------ Given records
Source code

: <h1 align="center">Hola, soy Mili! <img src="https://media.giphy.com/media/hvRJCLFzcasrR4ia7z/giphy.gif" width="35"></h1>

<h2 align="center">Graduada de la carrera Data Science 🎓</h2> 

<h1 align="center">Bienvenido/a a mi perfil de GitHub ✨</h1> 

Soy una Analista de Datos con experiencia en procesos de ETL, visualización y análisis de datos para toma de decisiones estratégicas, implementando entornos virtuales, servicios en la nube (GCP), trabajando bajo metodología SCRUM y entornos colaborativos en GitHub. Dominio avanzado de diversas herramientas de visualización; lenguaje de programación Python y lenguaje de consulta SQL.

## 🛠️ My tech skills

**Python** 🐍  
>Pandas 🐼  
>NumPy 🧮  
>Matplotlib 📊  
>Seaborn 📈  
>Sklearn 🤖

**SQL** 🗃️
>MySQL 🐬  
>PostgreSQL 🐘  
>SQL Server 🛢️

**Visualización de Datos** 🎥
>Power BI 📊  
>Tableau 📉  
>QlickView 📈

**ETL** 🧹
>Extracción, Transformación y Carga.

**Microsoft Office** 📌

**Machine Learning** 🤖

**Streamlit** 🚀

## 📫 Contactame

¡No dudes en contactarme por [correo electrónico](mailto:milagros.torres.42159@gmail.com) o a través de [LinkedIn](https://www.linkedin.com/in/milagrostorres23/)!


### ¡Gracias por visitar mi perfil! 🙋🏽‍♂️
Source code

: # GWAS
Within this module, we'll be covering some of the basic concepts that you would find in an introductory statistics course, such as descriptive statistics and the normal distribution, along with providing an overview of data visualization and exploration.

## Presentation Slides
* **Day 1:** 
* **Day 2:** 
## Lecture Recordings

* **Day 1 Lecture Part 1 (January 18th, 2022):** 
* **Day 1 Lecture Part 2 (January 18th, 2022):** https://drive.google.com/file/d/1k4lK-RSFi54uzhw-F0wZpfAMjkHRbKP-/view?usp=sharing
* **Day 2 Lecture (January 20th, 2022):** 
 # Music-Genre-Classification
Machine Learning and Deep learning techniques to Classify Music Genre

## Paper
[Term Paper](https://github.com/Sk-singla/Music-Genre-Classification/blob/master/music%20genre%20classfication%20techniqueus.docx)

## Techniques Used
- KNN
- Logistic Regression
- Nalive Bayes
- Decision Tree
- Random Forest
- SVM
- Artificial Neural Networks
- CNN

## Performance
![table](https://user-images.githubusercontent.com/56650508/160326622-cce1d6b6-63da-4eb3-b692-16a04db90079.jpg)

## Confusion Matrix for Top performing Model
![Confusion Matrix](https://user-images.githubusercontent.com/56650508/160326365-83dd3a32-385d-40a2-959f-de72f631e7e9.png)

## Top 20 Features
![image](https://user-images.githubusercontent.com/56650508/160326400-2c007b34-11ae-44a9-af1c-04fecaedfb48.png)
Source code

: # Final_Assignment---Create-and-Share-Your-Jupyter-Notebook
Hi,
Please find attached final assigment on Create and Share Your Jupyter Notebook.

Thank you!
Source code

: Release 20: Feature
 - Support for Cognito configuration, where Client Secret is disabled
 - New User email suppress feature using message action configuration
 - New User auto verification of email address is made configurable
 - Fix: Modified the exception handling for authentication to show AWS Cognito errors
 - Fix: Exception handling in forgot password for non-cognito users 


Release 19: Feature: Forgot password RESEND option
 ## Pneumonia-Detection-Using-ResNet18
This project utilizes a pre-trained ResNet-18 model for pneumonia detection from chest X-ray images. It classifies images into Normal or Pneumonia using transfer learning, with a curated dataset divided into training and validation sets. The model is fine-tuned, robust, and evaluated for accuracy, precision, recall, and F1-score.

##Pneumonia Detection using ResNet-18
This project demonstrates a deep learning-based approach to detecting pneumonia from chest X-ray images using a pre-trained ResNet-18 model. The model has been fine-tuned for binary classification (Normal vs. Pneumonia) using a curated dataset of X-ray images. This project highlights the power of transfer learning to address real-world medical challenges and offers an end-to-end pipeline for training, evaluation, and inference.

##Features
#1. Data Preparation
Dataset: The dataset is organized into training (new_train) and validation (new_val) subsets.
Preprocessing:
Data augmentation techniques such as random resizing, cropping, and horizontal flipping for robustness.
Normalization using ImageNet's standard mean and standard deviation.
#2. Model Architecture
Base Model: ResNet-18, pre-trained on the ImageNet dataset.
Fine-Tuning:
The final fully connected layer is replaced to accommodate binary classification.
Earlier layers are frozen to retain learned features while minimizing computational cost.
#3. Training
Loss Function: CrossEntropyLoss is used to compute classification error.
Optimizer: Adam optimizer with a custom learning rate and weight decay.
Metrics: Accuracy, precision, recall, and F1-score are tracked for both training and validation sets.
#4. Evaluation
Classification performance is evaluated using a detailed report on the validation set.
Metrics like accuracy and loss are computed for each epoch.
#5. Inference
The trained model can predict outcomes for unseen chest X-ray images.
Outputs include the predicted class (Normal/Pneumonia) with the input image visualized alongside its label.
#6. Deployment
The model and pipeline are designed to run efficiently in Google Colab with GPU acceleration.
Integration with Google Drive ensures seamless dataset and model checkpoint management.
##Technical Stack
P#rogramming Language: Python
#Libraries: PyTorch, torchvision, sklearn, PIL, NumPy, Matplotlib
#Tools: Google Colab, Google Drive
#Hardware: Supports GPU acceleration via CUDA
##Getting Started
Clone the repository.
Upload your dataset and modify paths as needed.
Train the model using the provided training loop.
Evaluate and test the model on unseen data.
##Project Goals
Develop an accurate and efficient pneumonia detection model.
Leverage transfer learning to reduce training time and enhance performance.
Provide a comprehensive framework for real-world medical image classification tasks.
------------
— What you need to do —
Retype all of the data exactly, so that nothing differs from what is given.

— Output below —
Source code

: <h1 align="center">Hola, soy Mili! <img src="https://media.giphy.com/media/hvRJCLFzcasrR4ia7z/giphy.gif" width="35"></h1>

<h2 align="center">Graduada de la carrera Data Science 🎓</h2> 

<h1 align="center">Bienvenido/a a mi perfil de GitHub ✨</h1> 

Soy una Analista de Datos con experiencia en procesos de ETL, visualización y análisis de datos para toma de decisiones estratégicas, implementando entornos virtuales, servicios en la nube (GCP), trabajando bajo metodología SCRUM y entornos colaborativos en GitHub. Dominio avanzado de diversas herramientas de visualización; lenguaje de programación Python y lenguaje de consulta SQL.

## 🛠️ My tech skills

**Python** 🐍  
>Pandas 🐼  
>NumPy 🧮  
>Matplotlib 📊  
>Seaborn 📈  
>Sklearn 🤖

**SQL** 🗃️
>MySQL 🐬  
>PostgreSQL 🐘  
>SQL Server 🛢️

**Visualización de Datos** 🎥
>Power BI 📊  
>Tableau 📉  
>QlickView 📈

**ETL** 🧹
>Extracción, Transformación y Carga.

**Microsoft Office** 📌

**Machine Learning** 🤖

**Streamlit** 🚀

## 📫 Contactame

¡No dudes en contactarme por [correo electrónico](mailto:milagros.torres.42159@gmail.com) o a través de [LinkedIn](https://www.linkedin.com/in/milagrostorres23/)!


### ¡Gracias por visitar mi perfil! 🙋🏽‍♂️
Source code

: # GWAS
Within this module, we'll be covering some of the basic concepts that you would find in an introductory statistics course, such as descriptive statistics and the normal distribution, along with providing an overview of data visualization and exploration.

## Presentation Slides
* **Day 1:** 
* **Day 2:** 
## Lecture Recordings

* **Day 1 Lecture Part 1 (January 18th, 2022):** 
* **Day 1 Lecture Part 2 (January 18th, 2022):** https://drive.google.com/file/d/1k4lK-RSFi54uzhw-F0wZpfAMjkHRbKP-/view?usp=sharing
* **Day 2 Lecture (January 20th, 2022):** 
 # Music-Genre-Classification
Machine Learning and Deep learning techniques to Classify Music Genre

## Paper
[Term Paper](https://github.com/Sk-singla/Music-Genre-Classification/blob/master/music%20genre%20classfication%20techniqueus.docx)

## Techniques Used
- KNN
- Logistic Regression
- Nalive Bayes
- Decision Tree
- Random Forest
- SVM
- Artificial Neural Networks
- CNN

## Performance
![table](https://user-images.githubusercontent.com/56650508/160326622-cce1d6b6-63da-4eb3-b692-16a04db90079.jpg)

## Confusion Matrix for Top performing Model
![Confusion Matrix](https://user-images.githubusercontent.com/56650508/160326365-83dd3a32-385d-40a2-959f-de72f631e7e9.png)

## Top 20 Features
![image](https://user-images.githubusercontent.com/56650508/160326400-2c007b34-11ae-44a9-af1c-04fecaedfb48.png)
Source code

: # Final_Assignment---Create-and-Share-Your-Jupyter-Notebook
Hi,
Please find attached final assigment on Create and Share Your Jupyter Notebook.

Thank you!
Source code

: Release 20: Feature
 - Support for Cognito configuration, where Client Secret is disabled
 - New User email suppress feature using message action configuration
 - New User auto verification of email address is made configurable
 - Fix: Modified the exception handling for authentication to show AWS Cognito errors
 - Fix: Exception handling in forgot password for non-cognito users 


Release 19: Feature: Forgot password RESEND option
 ## Pneumonia-Detection-Using-ResNet18
This project utilizes a pre-trained ResNet-18 model for pneumonia detection from chest X-ray images. It classifies images into Normal or Pneumonia using transfer learning, with a curated dataset divided into training and validation sets. The model is fine-tuned, robust, and evaluated for accuracy, precision, recall, and F1-score.

##Pneumonia Detection using ResNet-18
This project demonstrates a deep learning-based approach to detecting pneumonia from chest X-ray images using a pre-trained ResNet-18 model. The model has been fine-tuned for binary classification (Normal vs. Pneumonia) using a curated dataset of X-ray images. This project highlights the power of transfer learning to address real-world medical challenges and offers an end-to-end pipeline for training, evaluation, and inference.

##Features
#1. Data Preparation
Dataset: The dataset is organized into training (new_train) and validation (new_val) subsets.
Preprocessing:
Data augmentation techniques such as random resizing, cropping, and horizontal flipping for robustness.
Normalization using ImageNet's standard mean and standard deviation.
#2. Model Architecture
Base Model: ResNet-18, pre-trained on the ImageNet dataset.
Fine-Tuning:
The final fully connected layer is replaced to accommodate binary classification.
Earlier layers are frozen to retain learned features while minimizing computational cost.
#3. Training
Loss Function: CrossEntropyLoss is used to compute classification error.
Optimizer: Adam optimizer with a custom learning rate and weight decay.
Metrics: Accuracy, precision, recall, and F1-score are tracked for both training and validation sets.
#4. Evaluation
Classification performance is evaluated using a detailed report on the validation set.
Metrics like accuracy and loss are computed for each epoch.
#5. Inference
The trained model can predict outcomes for unseen chest X-ray images.
Outputs include the predicted class (Normal/Pneumonia) with the input image visualized alongside its label.
#6. Deployment
The model and pipeline are designed to run efficiently in Google Colab with GPU acceleration.
Integration with Google Drive ensures seamless dataset and model checkpoint management.
##Technical Stack
P#rogramming Language: Python
#Libraries: PyTorch, torchvision, sklearn, PIL, NumPy, Matplotlib
#Tools: Google Colab, Google Drive
#Hardware: Supports GPU acceleration via CUDA
##Getting Started
Clone the repository.
Upload your dataset and modify paths as needed.
Train the model using the provided training loop.
Evaluate and test the model on unseen data.
##Project Goals
Develop an accurate and efficient pneumonia detection model.
Leverage transfer learning to reduce training time and enhance performance.
Provide a comprehensive framework for real-world medical image classification tasks.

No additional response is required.